Mistake 3: Expecting Cumulative Sum

❌ WRONG EXPECTATION:

window(sum(value), order_by(time))  # Expecting running total

Reality: Returns total sum of entire partition for ALL rows.

✅ WORKAROUND:

# Use moving sum instead (not cumulative, but windowed)
window(sum(value), group_by(service), order_by(time), frame(back:1h))

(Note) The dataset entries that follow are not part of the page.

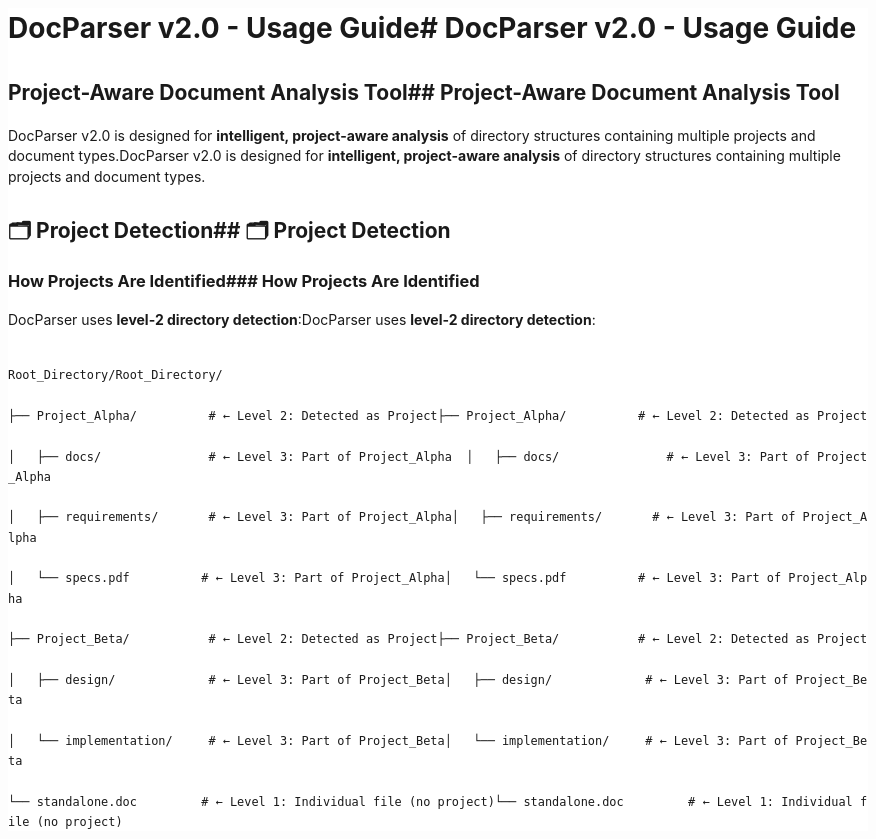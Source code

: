 # DocParser v2.0 - Usage Guide# DocParser v2.0 - Usage Guide



## Project-Aware Document Analysis Tool## Project-Aware Document Analysis Tool



DocParser v2.0 is designed for **intelligent, project-aware analysis** of directory structures containing multiple projects and document types.DocParser v2.0 is designed for **intelligent, project-aware analysis** of directory structures containing multiple projects and document types.



## 🗂️ Project Detection## 🗂️ Project Detection



### How Projects Are Identified### How Projects Are Identified



DocParser uses **level-2 directory detection**:DocParser uses **level-2 directory detection**:



``````

Root_Directory/Root_Directory/

├── Project_Alpha/          # ← Level 2: Detected as Project├── Project_Alpha/          # ← Level 2: Detected as Project

│   ├── docs/               # ← Level 3: Part of Project_Alpha  │   ├── docs/               # ← Level 3: Part of Project_Alpha  

│   ├── requirements/       # ← Level 3: Part of Project_Alpha│   ├── requirements/       # ← Level 3: Part of Project_Alpha

│   └── specs.pdf          # ← Level 3: Part of Project_Alpha│   └── specs.pdf          # ← Level 3: Part of Project_Alpha

├── Project_Beta/           # ← Level 2: Detected as Project├── Project_Beta/           # ← Level 2: Detected as Project

│   ├── design/             # ← Level 3: Part of Project_Beta│   ├── design/             # ← Level 3: Part of Project_Beta

│   └── implementation/     # ← Level 3: Part of Project_Beta│   └── implementation/     # ← Level 3: Part of Project_Beta

└── standalone.doc         # ← Level 1: Individual file (no project)└── standalone.doc         # ← Level 1: Individual file (no project)

``````
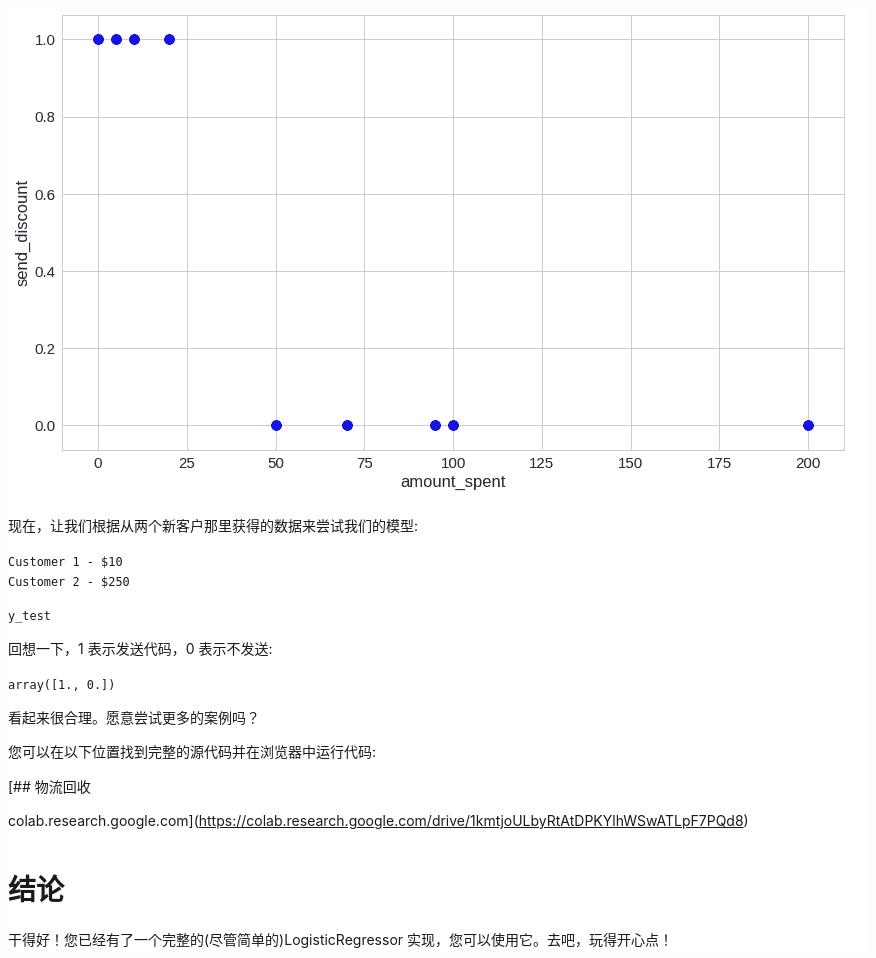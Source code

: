 ![](img/0555588dd0b72b9132e73c94a882677c.png)

现在，让我们根据从两个新客户那里获得的数据来尝试我们的模型:

```
Customer 1 - $10
Customer 2 - $250
```

```
y_test
```

回想一下，1 表示发送代码，0 表示不发送:

```
array([1., 0.])
```

看起来很合理。愿意尝试更多的案例吗？

您可以在以下位置找到完整的源代码并在浏览器中运行代码:

[](https://colab.research.google.com/drive/1kmtjoULbyRtAtDPKYlhWSwATLpF7PQd8) [## 物流回收

colab.research.google.com](https://colab.research.google.com/drive/1kmtjoULbyRtAtDPKYlhWSwATLpF7PQd8) 

# 结论

干得好！您已经有了一个完整的(尽管简单的)LogisticRegressor 实现，您可以使用它。去吧，玩得开心点！
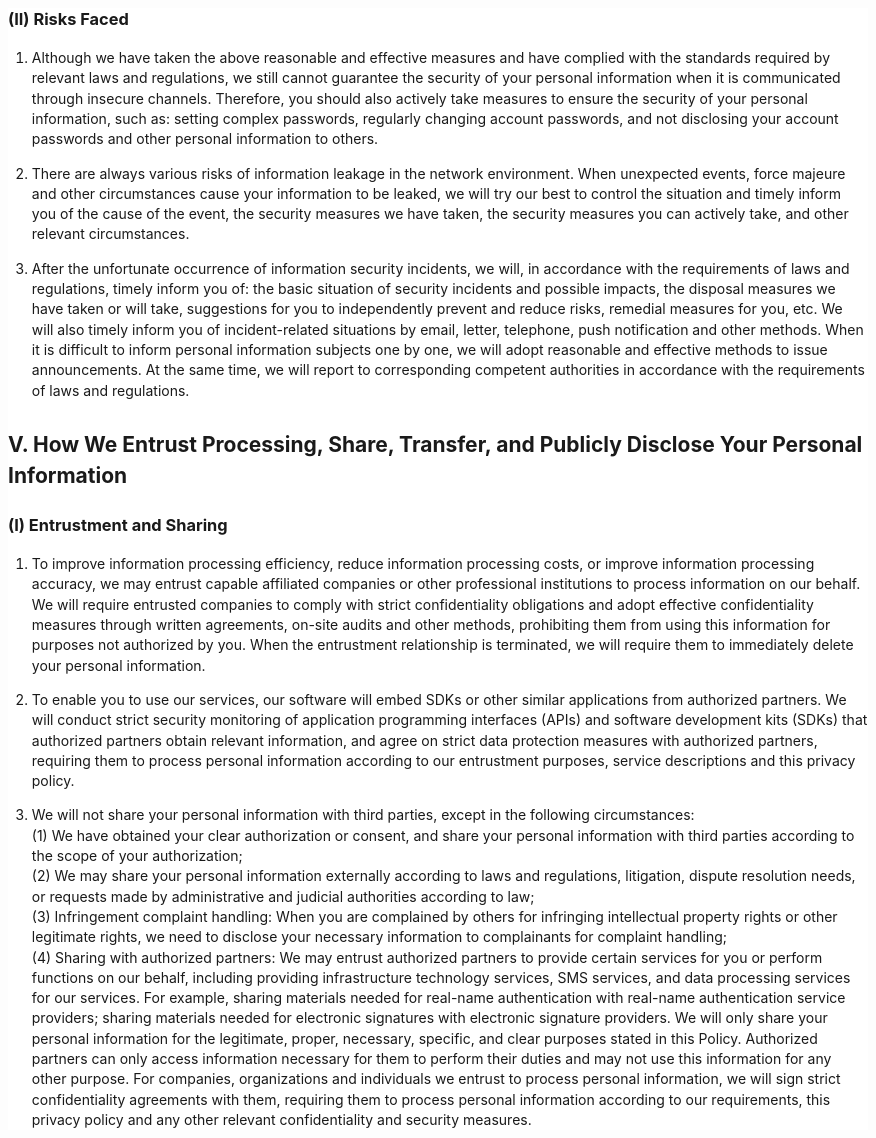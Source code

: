 ### (II) Risks Faced

1. Although we have taken the above reasonable and effective measures and have complied with the standards required by relevant laws and regulations, we still cannot guarantee the security of your personal information when it is communicated through insecure channels. Therefore, you should also actively take measures to ensure the security of your personal information, such as: setting complex passwords, regularly changing account passwords, and not disclosing your account passwords and other personal information to others.

2. There are always various risks of information leakage in the network environment. When unexpected events, force majeure and other circumstances cause your information to be leaked, we will try our best to control the situation and timely inform you of the cause of the event, the security measures we have taken, the security measures you can actively take, and other relevant circumstances.

3. After the unfortunate occurrence of information security incidents, we will, in accordance with the requirements of laws and regulations, timely inform you of: the basic situation of security incidents and possible impacts, the disposal measures we have taken or will take, suggestions for you to independently prevent and reduce risks, remedial measures for you, etc. We will also timely inform you of incident-related situations by email, letter, telephone, push notification and other methods. When it is difficult to inform personal information subjects one by one, we will adopt reasonable and effective methods to issue announcements. At the same time, we will report to corresponding competent authorities in accordance with the requirements of laws and regulations.

## V. How We Entrust Processing, Share, Transfer, and Publicly Disclose Your Personal Information

### (I) Entrustment and Sharing

1. To improve information processing efficiency, reduce information processing costs, or improve information processing accuracy, we may entrust capable affiliated companies or other professional institutions to process information on our behalf. We will require entrusted companies to comply with strict confidentiality obligations and adopt effective confidentiality measures through written agreements, on-site audits and other methods, prohibiting them from using this information for purposes not authorized by you. When the entrustment relationship is terminated, we will require them to immediately delete your personal information.

2. To enable you to use our services, our software will embed SDKs or other similar applications from authorized partners. We will conduct strict security monitoring of application programming interfaces (APIs) and software development kits (SDKs) that authorized partners obtain relevant information, and agree on strict data protection measures with authorized partners, requiring them to process personal information according to our entrustment purposes, service descriptions and this privacy policy.

3. We will not share your personal information with third parties, except in the following circumstances:  
   (1) We have obtained your clear authorization or consent, and share your personal information with third parties according to the scope of your authorization;  
   (2) We may share your personal information externally according to laws and regulations, litigation, dispute resolution needs, or requests made by administrative and judicial authorities according to law;  
   (3) Infringement complaint handling: When you are complained by others for infringing intellectual property rights or other legitimate rights, we need to disclose your necessary information to complainants for complaint handling;  
   (4) Sharing with authorized partners: We may entrust authorized partners to provide certain services for you or perform functions on our behalf, including providing infrastructure technology services, SMS services, and data processing services for our services. For example, sharing materials needed for real-name authentication with real-name authentication service providers; sharing materials needed for electronic signatures with electronic signature providers. We will only share your personal information for the legitimate, proper, necessary, specific, and clear purposes stated in this Policy. Authorized partners can only access information necessary for them to perform their duties and may not use this information for any other purpose. For companies, organizations and individuals we entrust to process personal information, we will sign strict confidentiality agreements with them, requiring them to process personal information according to our requirements, this privacy policy and any other relevant confidentiality and security measures.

Mistake 4: Using Row-Based Frame Syntax

❌ WRONG:

frame(rows: 3 preceding)              # No rows parameter
frame(between: 3 preceding and current)  # No SQL syntax

✅ FIX:

frame(back:15m)  # Time-based only

Cross-References

Related Skills:

  • detecting-anomalies - Uses lag() for rate-of-change detection
  • aggregating-gauge-metrics - Metrics aggregation before windowing
  • time-series-analysis - Temporal analysis with timechart
  • subquery-patterns-and-union - Advanced multi-stage calculations

Common Workflows:

  1. Spike Detection: aggregating-gauge-metrics → window-functions (lag) → detecting-anomalies
  2. Top-N Dashboards: aggregating-gauge-metrics → window-functions (rank) → filtering
  3. Baseline Comparison: aggregating-gauge-metrics → window-functions (frame) → anomaly filtering
  4. Trend Analysis: time-series-analysis → window-functions (moving avg) → visualization

Examples Summary

Example 1: Rate of Change Detection

Use Case: Find services with >100% request rate increase

align 5m, rate:sum(m("span_call_count_5m"))
| make_col prev:window(lag(rate, 1), group_by(service_name))
| make_col pct_change:if(prev > 0, (rate - prev) / prev * 100, 0)
| filter pct_change > 100

Example 2: Top 10 Services Per Time Bucket

Use Case: Busiest services in each 5-minute window

align 5m, rate:sum(m("span_call_count_5m"))
| make_col rank:window(rank(), group_by(_c_bucket), order_by(desc(rate)))
| filter rank <= 10

Example 3: Anomaly Detection with Moving Baseline

Use Case: Alert when current exceeds 30m average by 50%

align 5m, rate:sum(m("span_call_count_5m"))
| make_col baseline:window(avg(rate), group_by(service_name), order_by(asc(valid_from)), frame(back:30m))
| make_col anomaly:if(rate > baseline * 1.5, true, false)
| filter anomaly = true

Example 4: Smoothed Metric for Dashboards

Use Case: 15-minute moving average for charts

align 1m, latency:percentile(duration_ms, 0.95)
| make_col smooth_p95:window(avg(latency), group_by(service_name), order_by(asc(valid_from)), frame(back:15m))
| pick_col valid_from, valid_to, service_name, smooth_p95

Example 5: Detect Sustained Violations

Use Case: Alert if SLO violated for 3+ consecutive buckets

align 5m, p95:percentile(duration_ms, 0.95)
| make_col prev1:window(lag(p95, 1), group_by(service_name))
| make_col prev2:window(lag(p95, 2), group_by(service_name))
| make_col sustained:if(p95 > 500 and prev1 > 500 and prev2 > 500, true, false)
| filter sustained = true

Quick Syntax Reference Card

Function Basic Syntax With Frame
lag window(lag(col, 1), group_by(dim)) N/A
lead window(lead(col, 1), group_by(dim)) N/A
row_number window(row_number(), group_by(dim), order_by(col)) N/A
rank window(rank(), group_by(dim), order_by(col)) N/A
dense_rank window(dense_rank(), group_by(dim), order_by(col)) N/A
avg window(avg(col), group_by(dim)) window(avg(col), group_by(dim), order_by(time), frame(back:30m))
sum window(sum(col), group_by(dim)) window(sum(col), group_by(dim), order_by(time), frame(back:1h))
first window(first(col), group_by(dim), order_by(time)) window(first(col), group_by(dim), order_by(time), frame(back:24h))
last window(last(col), group_by(dim), order_by(time)) window(last(col), group_by(dim), order_by(time), frame(back:24h))

Remember: ALWAYS use window() wrapper. NEVER use SQL OVER clause.